The Ethnologue was founded in 1951 by Richard Pittman as a catalogue of minority languages, to share information on language development needs with his colleagues at SIL International (formerly known as the Summer Institute of Linguistics) and with other language researchers around the globe. Information was expanded from minority languages to include all known languages of the world in 1971, with the help of thousands of linguists from partner organisations. Barbara Grimes supervised in 1967-73 an in-depth revision of the information available for Africa, the Americas, the Pacific and part of Asia. The number of identified languages grew from 4,493 to 6,809, with more information recorded on each language in the computer database created in 1971.

What exactly is a language? According to the website of the Ethnologue: “How one chooses to define a language depends on the purposes one has in identifying one language as being distinct from another. Some base their definition on purely linguistic grounds, focusing on lexical and grammatical differences. Others may see social, cultural, or political factors as being primary. In addition, speakers themselves often have their own perspectives on what makes a particular language uniquely theirs. Those are frequently related to issues of heritage and identity much more than to the actual linguistic features. In addition, it is important to recognise that not all languages are oral. Sign languages constitute an important class of linguistic varieties that merit consideration.”

A new edition of the Ethnologue was published approximately every four years until 2012. Since 2013, the Ethnologue has been published every year, with the online version available before the printed version, to keep up with the fast pace of the internet. The Ethnologue identified 6,909 living languages in 2009, 7,102 living languages in 2015, and 7,099 living languages in 2017. A paid subscription model for extensive users in high income countries was created in 2016 in order to sustain the Ethnologue project.

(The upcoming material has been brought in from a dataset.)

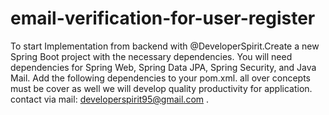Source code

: # email-verification-for-user-register
To start Implementation from backend with @DeveloperSpirit.Create a new Spring Boot project with the necessary dependencies. You will need dependencies for Spring Web, Spring Data JPA, Spring Security, and Java Mail.
Add the following dependencies to your pom.xml. all over concepts must be cover as well we will develop quality productivity for application. contact via mail: developerspirit95@gmail.com .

At the invitation of the International Organisation for Standardisation (ISO) in 2002, SIL International worked on the new standard ISO 639-3 (2007), that reconciled the complete set of three-letter identifiers used in the Ethnologue since the inception of its database in 1971 with the 400 three-letter codes used in the previous standard ISO 639-2 (1998), as well as other three-letter codes developed by the Linguist List for ancient and constructed languages. (The first ISO standard to identify languages was ISO 639-1 (1988) as a set of two-letter language codes.)

Approved in 2006 and published in 2007, ISO 639-3 (2007) has provided three-letter codes for identifying 7,589 languages (living and extinct, ancient and reconstructed, major and minor, written and unwritten), including sign languages. SIL International was named the registration authority for the language identifier inventory, and has administered the annual cycle of changes and updates since then.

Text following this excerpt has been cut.